Records provided —
========

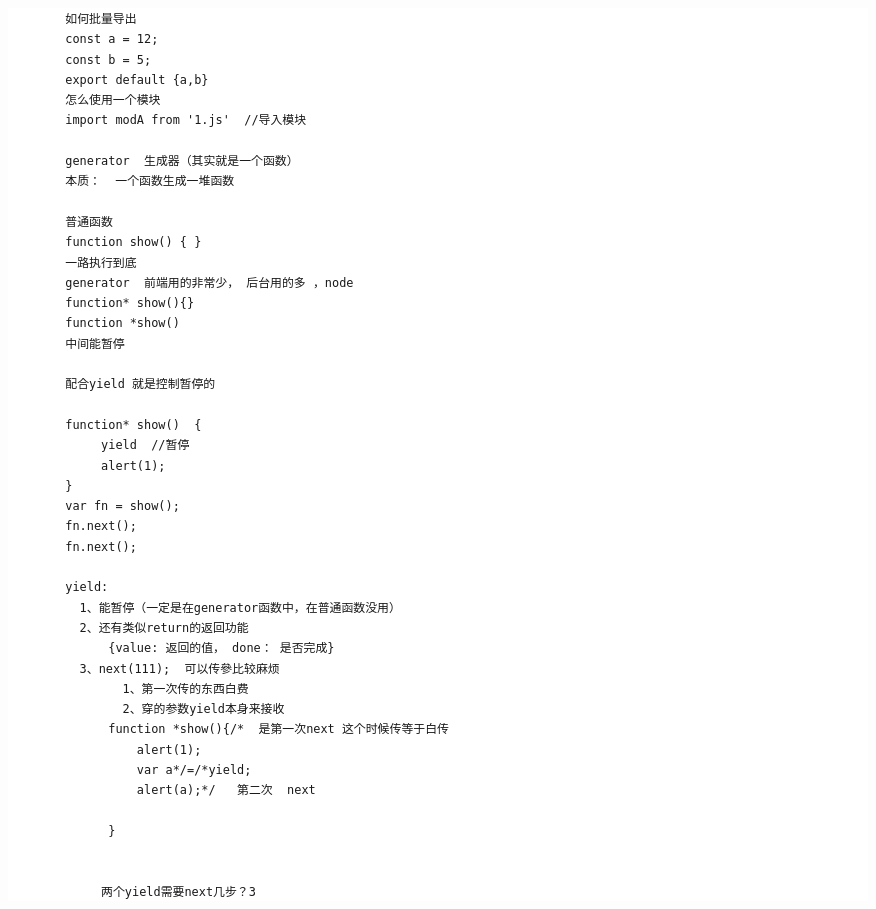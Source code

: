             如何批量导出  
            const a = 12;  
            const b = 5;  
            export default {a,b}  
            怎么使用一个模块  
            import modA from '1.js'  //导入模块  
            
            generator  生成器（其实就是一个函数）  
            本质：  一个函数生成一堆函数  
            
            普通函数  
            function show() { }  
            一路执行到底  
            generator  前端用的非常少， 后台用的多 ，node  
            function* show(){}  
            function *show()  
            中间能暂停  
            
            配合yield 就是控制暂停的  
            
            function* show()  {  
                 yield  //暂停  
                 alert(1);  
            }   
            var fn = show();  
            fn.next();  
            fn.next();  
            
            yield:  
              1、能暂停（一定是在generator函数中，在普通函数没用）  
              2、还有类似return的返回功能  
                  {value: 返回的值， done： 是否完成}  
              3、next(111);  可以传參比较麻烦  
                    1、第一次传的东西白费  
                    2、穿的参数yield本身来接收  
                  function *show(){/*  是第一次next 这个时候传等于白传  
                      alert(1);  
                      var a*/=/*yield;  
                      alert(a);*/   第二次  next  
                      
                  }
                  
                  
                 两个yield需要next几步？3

========

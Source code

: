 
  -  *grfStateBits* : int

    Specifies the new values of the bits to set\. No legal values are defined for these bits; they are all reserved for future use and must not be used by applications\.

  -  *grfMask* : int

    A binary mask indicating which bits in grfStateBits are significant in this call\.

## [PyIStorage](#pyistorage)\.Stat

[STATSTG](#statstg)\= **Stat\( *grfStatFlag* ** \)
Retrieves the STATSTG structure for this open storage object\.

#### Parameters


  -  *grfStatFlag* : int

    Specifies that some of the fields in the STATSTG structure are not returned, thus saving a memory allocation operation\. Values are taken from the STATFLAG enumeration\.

========

Your task — Where does the string "from" appear in the records above? Show every line that holds it.

Solution to this exercise —
            import modA from '1.js'  //导入模块  
    Specifies that some of the fields in the STATSTG structure are not returned, thus saving a memory allocation operation\. Values are taken from the STATFLAG enumeration\.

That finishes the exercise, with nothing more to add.